Wherever the word "software" shows up in the data, report the line it sits in.

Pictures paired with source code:
Content starts

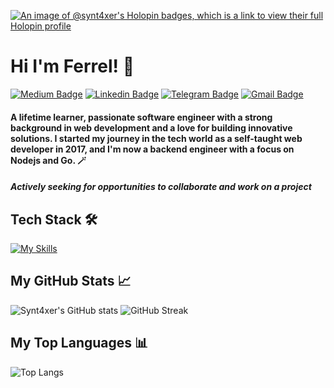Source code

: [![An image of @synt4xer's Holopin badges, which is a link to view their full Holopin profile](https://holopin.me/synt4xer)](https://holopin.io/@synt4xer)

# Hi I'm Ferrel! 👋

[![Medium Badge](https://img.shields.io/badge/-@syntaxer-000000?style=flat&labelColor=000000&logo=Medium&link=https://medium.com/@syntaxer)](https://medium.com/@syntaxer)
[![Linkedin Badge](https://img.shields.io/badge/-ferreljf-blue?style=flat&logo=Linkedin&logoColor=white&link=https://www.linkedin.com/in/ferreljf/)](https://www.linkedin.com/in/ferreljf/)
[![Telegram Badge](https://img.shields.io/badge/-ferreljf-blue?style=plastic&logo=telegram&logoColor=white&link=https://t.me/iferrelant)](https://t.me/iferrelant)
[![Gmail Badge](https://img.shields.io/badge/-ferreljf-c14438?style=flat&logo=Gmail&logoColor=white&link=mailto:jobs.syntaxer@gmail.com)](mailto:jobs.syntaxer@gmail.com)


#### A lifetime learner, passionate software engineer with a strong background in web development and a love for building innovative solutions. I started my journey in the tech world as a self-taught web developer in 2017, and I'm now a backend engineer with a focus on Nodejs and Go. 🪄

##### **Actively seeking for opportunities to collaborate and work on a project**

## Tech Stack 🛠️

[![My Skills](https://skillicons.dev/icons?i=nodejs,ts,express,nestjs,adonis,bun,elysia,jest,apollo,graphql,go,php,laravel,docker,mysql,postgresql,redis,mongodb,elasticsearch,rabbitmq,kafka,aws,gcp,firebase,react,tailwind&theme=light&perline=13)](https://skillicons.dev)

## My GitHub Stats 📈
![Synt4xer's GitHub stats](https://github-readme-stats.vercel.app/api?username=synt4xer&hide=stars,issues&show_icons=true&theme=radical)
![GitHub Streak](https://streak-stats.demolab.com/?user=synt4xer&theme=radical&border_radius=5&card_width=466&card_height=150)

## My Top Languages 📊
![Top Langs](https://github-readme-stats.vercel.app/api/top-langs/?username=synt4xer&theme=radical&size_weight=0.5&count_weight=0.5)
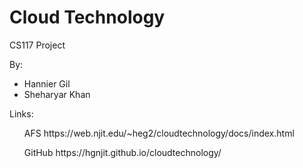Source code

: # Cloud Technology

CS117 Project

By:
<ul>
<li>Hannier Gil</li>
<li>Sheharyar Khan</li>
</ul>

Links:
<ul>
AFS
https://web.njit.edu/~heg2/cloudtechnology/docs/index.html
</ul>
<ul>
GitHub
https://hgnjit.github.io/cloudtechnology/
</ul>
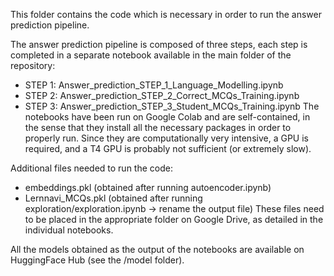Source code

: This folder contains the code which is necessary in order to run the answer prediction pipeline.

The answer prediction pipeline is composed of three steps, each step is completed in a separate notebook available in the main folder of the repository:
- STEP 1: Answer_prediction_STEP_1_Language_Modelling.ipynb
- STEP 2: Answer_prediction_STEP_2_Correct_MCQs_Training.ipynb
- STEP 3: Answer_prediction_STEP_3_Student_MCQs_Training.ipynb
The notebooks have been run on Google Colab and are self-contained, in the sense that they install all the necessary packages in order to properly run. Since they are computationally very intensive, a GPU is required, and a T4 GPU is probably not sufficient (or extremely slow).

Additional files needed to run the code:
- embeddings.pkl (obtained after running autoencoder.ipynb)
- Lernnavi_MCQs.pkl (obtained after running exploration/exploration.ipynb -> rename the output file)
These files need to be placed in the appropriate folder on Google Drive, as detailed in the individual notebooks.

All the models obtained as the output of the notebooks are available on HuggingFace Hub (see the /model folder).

Content ends
Content starts

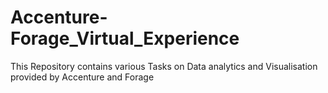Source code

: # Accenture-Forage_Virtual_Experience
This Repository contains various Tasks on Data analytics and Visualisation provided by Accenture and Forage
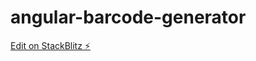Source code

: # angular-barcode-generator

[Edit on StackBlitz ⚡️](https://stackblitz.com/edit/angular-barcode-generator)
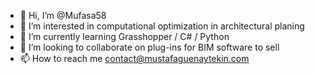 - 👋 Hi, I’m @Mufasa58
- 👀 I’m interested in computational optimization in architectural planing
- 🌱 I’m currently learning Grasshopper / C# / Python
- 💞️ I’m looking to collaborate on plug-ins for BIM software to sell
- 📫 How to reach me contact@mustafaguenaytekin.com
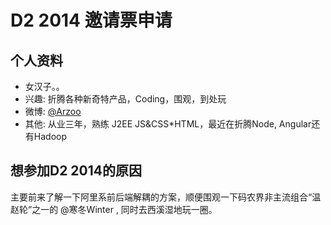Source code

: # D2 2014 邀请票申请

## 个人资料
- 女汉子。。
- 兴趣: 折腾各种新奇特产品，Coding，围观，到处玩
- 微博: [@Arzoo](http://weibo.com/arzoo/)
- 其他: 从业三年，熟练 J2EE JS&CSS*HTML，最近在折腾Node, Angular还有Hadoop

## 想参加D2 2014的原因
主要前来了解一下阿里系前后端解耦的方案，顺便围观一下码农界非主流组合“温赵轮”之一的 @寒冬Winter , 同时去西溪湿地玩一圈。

Content ends

» **PROBLEM SOLUTION**
#### A lifetime learner, passionate software engineer with a strong background in web development and a love for building innovative solutions. I started my journey in the tech world as a self-taught web developer in 2017, and I'm now a backend engineer with a focus on Nodejs and Go. 🪄
- 💞️ I’m looking to collaborate on plug-ins for BIM software to sell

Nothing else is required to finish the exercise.